What comes first? Your privacy or safety? I think this too, like everything else, is contextual. Place a person in an environment where people are attacked and dying each day, and it is more likely that this person will choose safety and give almost anything required to get safety over privacy. Similarly, a person who does not see any immediate threat to life will prefer to have her privacy respected by the authorities. I am not saying that expecting privacy of our information and communication is wrong. But as the author says in the Introduction, to find a needle in a haystack, the haystack needs to be sifted and therefore, collected.
Then there is the act of making important documents public. If we look at these two acts in isolation, then both of these acts are, perhaps, equally wrong. It is wrong of the government to infringe upon people’s rights. Similarly, it is wrong of a government employee or contractor to make important documents public, which could endanger long-term strategies and other people’s lives.
After Snowden: Privacy, Secrecy, and Security in the Information Age
Pages: 320 pages Publisher: Thomas Dunne Books (May 19, 2015) ISBN: 125006760X, 978-1250067609
After Snowden raises these and many other legal and moral questions that each one of us needs to ponder on.
The collection of essays covers the long history of definition of “Classified Documents”. In Judging State Secrets: Who Decides – And How? Barry Siegel, discusses various court and government lawyers’ arguments on what makes a piece of information a secret to be protected.
Many of you may not agree with my opening argument. But then, we readily share our intimate thoughts and report our actions everyday on various social networks. These data are used by the social networks to make money and in turn sell you stuff based on your behavior. But we agree to this violation of private information.
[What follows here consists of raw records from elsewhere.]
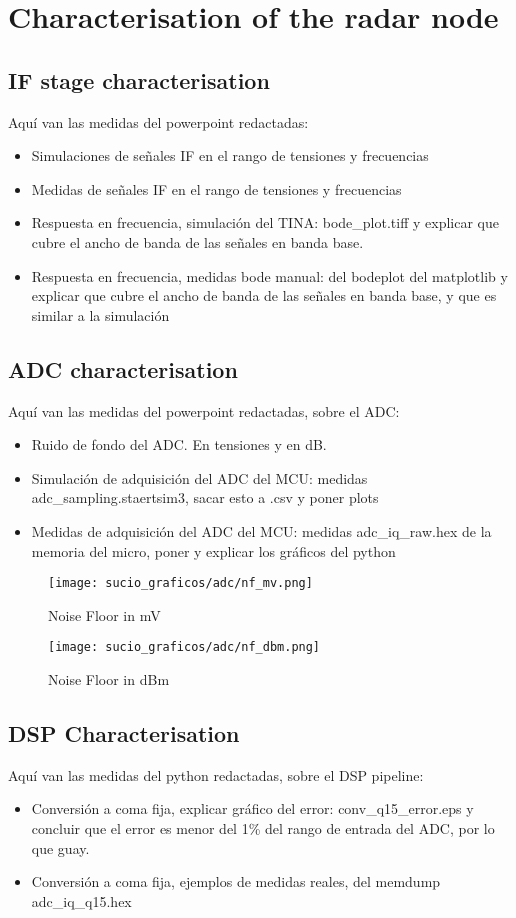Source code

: \chapter{Characterisation of the radar node}
\section{IF stage characterisation}
Aquí van las medidas del powerpoint redactadas:
\begin{itemize}
	\item Simulaciones de señales IF en el rango de tensiones y frecuencias
	\item Medidas de señales IF en el rango de tensiones y frecuencias
	\item Respuesta en frecuencia, simulación del TINA: bode\_plot.tiff y explicar que cubre el ancho de banda de las señales en banda base.
	\item Respuesta en frecuencia, medidas bode manual: del bodeplot del matplotlib y explicar que cubre el ancho de banda de las señales en banda base, y que es similar a la simulación
\end{itemize}

\section{ADC characterisation}
Aquí van las medidas del powerpoint redactadas, sobre el ADC:
\begin{itemize}
	\item Ruido de fondo del ADC. En tensiones y en dB.
	\item Simulación de adquisición del ADC del MCU: medidas adc\_sampling.staertsim3, sacar esto a .csv y poner plots
	\item Medidas de adquisición del ADC del MCU: medidas adc\_iq\_raw.hex de la memoria del micro, poner y explicar los gráficos del python
\end{itemize}
\begin{figure}[ht]
	\centering
	\texttt{[image: sucio\_graficos/adc/nf\_mv.png]}
	\caption{Noise Floor in mV}
	\label{fig:moduloaprox50cmplancha}
\end{figure}
\begin{figure}[ht]
	\centering
	\texttt{[image: sucio\_graficos/adc/nf\_dbm.png]}
	\caption{Noise Floor in dBm}
	\label{fig:moduloaprox50cmplancha}
\end{figure}
\section{DSP Characterisation}
Aquí van las medidas del python redactadas, sobre el DSP pipeline:
\begin{itemize}
	\item Conversión a coma fija, explicar gráfico del error: conv\_q15\_error.eps y concluir que el error es menor del 1\% del rango de entrada del ADC, por lo que guay.
	\item Conversión a coma fija, ejemplos de medidas reales, del memdump adc\_iq\_q15.hex
\end{itemize}
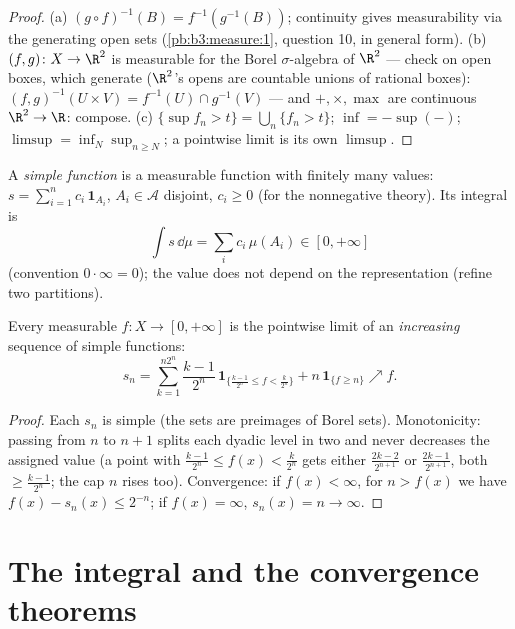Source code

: \begin{proof}
(a) $(g\circ f)^{-1}(B) = f^{-1}(g^{-1}(B))$; continuity gives
measurability via the generating open sets
(\cref{pb:b3:measure:1}, question 10, in general form).
(b) $(f, g) \colon X \to \R^2$ is measurable for the Borel
$\sigma$-algebra of $\R^2$ --- check on open boxes, which
generate ($\R^2$'s opens are countable unions of rational
boxes): $(f,g)^{-1}(U\times V) = f^{-1}(U)\cap g^{-1}(V)$ ---
and $+, \times, \max$ are continuous $\R^2 \to \R$: compose.
(c) $\{\sup f_n > t\} = \bigcup_n\{f_n > t\}$; $\inf = -\sup(-)$;
$\limsup = \inf_N\sup_{n \geq N}$; a pointwise limit is its own
$\limsup$.
\end{proof}

\begin{definition}\label{def:b3:lebesgue:simple}
A \emph{simple function} is a measurable
function with finitely many values: $s = \sum_{i=1}^n
c_i\,\mathbf 1_{A_i}$, $A_i \in \mathcal A$ disjoint, $c_i \geq
0$ (for the nonnegative theory). Its integral is
\[
\int s\,\dd\mu = \sum_i c_i\,\mu(A_i) \in [0, +\infty]
\]
(convention $0\cdot\infty = 0$); the value does not depend on
the representation (refine two partitions).
\end{definition}

\begin{theorem}
\label{thm:b3:lebesgue:approximation}
Every measurable $f \colon X \to [0, +\infty]$ is the pointwise
limit of an \emph{increasing} sequence of simple functions:
\[
s_n = \sum_{k=1}^{n2^n} \frac{k-1}{2^n}\,
\mathbf 1_{\{\frac{k-1}{2^n} \leq f < \frac k{2^n}\}}
+ n\,\mathbf 1_{\{f \geq n\}} \nearrow f .
\]
\end{theorem}

\begin{proof}
Each $s_n$ is simple (the sets are preimages of Borel sets).
Monotonicity: passing from $n$ to $n+1$ splits each dyadic
level in two and never decreases the assigned value (a point
with $\frac{k-1}{2^n} \leq f(x) < \frac k{2^n}$ gets either
$\frac{2k-2}{2^{n+1}}$ or $\frac{2k-1}{2^{n+1}}$, both $\geq
\frac{k-1}{2^n}$; the cap $n$ rises too). Convergence: if
$f(x) < \infty$, for $n > f(x)$ we have $f(x) - s_n(x) \leq
2^{-n}$; if $f(x) = \infty$, $s_n(x) = n \to \infty$.
\end{proof}

\section{The integral and the convergence theorems}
Information that is consumed and used by advertisers to manipulate us into buying their products and services. Then why is it so wrong if the government uses much less information (gathers only metadata) to protect its citizens? Is it wrong because you are not aware of what the government is doing? Are the tech companies telling you what they are doing with your data? Do you know how the metadata these companies have access to used by buyers over which you have no control? Buyers who could be sitting anywhere in the world.
Snowden revelations have shown that the government did not disclose that it was monitoring information and officials lied when asked a direct question. But the revelations have not yet shown that the agencies misused this information or somehow used it to manipulate the individuals.
Yes. Transparency is important and it is citizens’ right to know what the government is doing and what it is spending their money on. Snowden leaks have managed to bring about some change in this. Thomas Blanton covers the century old secrecy debate and how these leaks have brought that debate again into focus in Secrecy, Surveillance, and the Snowden Effect.
Right or wrong, Snowden leaks ensured that new checks and balances be brought into the whole system and that only few at the top of these agencies do not get a free run on deciding what is off bounds and what is justified. It is the responsibility of the elected representatives that the actions of these agencies are monitored and controlled to protect both: citizens and their rights.